What is the best piece of advice you can give about working in the art world?
Be honest – especially with yourself. So much of the art world is about creating a context for the artworks, I’d say it’s really important to be honest with what you want and what you are interested in and not let all of the context manufacturing distract you.
What is one of your greatest accomplishments in your career so far?
I’m really proud of the work I did at Artforum Magazine. I was there for 5 years as their Senior Photo Editor with a truly brilliant team of people and stand behind the art criticism we published. I also am really excited to dig into more episodes of Craftsmanship to record the oral histories of contemporary art fabricators. This conversation is one I find missing in art journalism and scholarship and I’m really looking forward to bringing it to the forefront.
What has been a challenge for you?
My professional experience is in all manner of fields within the art world; fabrication, curatorial, editorial, broadcasting, nonprofits, education. It’s often a challenge to communicate the common thread between all of these roles and express my interest in technique and skill as a conceptual tool.
What is something you do every day at work?
To be honest- every day is a little different for me, I don’t really have a routine which is just the way I like it! I tend to listen to NPR early in my mornings but it’s not a given.
What is one of the weirdest things you have had to do on the job in your career?
I worked as a Project Manager at KB Projects on the fabrication of Paul McCarthy’s Chocolate Santa’s at Maccarone Gallery in 2007. We subcontracted some of the chocolate molds to a chocolatier in New Jersey and they were quite a conservative, family business. I had to take a phone call (while in an elevator) with the older owner who didn’t understand why our sculptor hadn’t added texture to the Christmas tree that the chocolate Santa Claus was holding. I had to delicately explain to him that it wasn’t a tree at all, or a Christmas bell, but in fact a butt plug… I then had to explain what a butt plug was as he hadn’t heard of them.
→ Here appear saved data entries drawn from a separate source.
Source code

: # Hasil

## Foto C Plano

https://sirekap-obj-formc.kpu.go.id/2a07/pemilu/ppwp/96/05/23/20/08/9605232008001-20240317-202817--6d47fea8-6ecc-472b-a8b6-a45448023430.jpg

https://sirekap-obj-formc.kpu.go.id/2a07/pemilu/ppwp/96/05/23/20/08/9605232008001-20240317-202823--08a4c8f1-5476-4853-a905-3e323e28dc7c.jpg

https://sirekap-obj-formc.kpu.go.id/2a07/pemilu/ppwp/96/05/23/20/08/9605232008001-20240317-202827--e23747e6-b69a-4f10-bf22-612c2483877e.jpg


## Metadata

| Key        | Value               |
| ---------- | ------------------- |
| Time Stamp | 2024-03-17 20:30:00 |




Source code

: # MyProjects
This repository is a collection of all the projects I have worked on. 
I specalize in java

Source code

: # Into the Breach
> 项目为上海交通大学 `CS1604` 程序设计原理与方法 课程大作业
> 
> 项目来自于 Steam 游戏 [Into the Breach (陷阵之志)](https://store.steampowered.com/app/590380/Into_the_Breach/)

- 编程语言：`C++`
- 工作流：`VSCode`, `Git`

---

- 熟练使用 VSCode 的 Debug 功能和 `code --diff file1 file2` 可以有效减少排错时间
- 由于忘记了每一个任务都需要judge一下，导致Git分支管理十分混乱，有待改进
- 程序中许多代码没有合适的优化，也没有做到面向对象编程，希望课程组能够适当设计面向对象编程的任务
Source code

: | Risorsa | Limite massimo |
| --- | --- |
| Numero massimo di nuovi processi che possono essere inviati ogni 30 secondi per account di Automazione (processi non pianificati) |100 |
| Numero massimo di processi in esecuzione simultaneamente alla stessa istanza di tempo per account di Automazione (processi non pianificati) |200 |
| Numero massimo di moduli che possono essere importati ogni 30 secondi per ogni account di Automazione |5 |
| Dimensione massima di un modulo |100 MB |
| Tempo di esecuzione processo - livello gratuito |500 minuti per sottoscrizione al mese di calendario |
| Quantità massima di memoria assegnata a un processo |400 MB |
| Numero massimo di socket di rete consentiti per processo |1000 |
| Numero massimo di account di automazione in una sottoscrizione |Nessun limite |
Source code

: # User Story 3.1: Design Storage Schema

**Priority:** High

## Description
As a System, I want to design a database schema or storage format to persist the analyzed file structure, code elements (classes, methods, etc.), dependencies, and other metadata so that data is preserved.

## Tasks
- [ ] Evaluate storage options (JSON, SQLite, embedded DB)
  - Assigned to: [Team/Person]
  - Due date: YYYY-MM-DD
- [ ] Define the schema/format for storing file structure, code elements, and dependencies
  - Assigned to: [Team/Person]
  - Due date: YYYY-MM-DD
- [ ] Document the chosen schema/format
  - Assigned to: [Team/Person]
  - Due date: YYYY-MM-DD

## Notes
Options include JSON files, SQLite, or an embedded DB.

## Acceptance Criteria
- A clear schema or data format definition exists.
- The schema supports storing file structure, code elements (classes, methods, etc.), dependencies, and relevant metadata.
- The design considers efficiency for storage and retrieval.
What defines a good employee? What defines a good boss?
For a good employee and a good boss, I think it’s important to have good listening skills. It takes good communication to have healthy work life relationships and often people just don’t listen to what people are saying. An employee will have valuable information about the project they have first-hand experience with if you just take the time to hear them out and visa-versa. I think many times in creative industries there’s a dangerously large divide between management and production.
What do you think makes a person hirable?
Someone once told me always show up on time and be in a good mood… I think if you have these covered almost any other skill can be taught on the job.
What are things you can do proactively boost your CV?
Edit and focus the CV for the position you’re applying for. As someone who has worked in a huge range of roles, it can seem scattered and overwhelming to list everything in one CV. My unrelated jobs can always come up as interesting antidotes during a more casual interview conversation.
In your experience, what are things to do and things to avoid during an interview?
I found that in the past I’d spend most of an interview selling myself and didn’t take the time to learn more about the position and if it was a really good fit for me. I was too concerned with approval and not about long-term job placement- now I think I view an interview more holistically which has been very helpful.
What is the best exhibition you have seen in the last year?
I really enjoyed the Mathew Barney show at the Yale University Art Gallery.
If you could own a work by 5 different artists, who would be in your collection?
Barbara Chase-Riboud, Louise Nevelson, John Divola, Kristine Potter, and Genesis Belanger.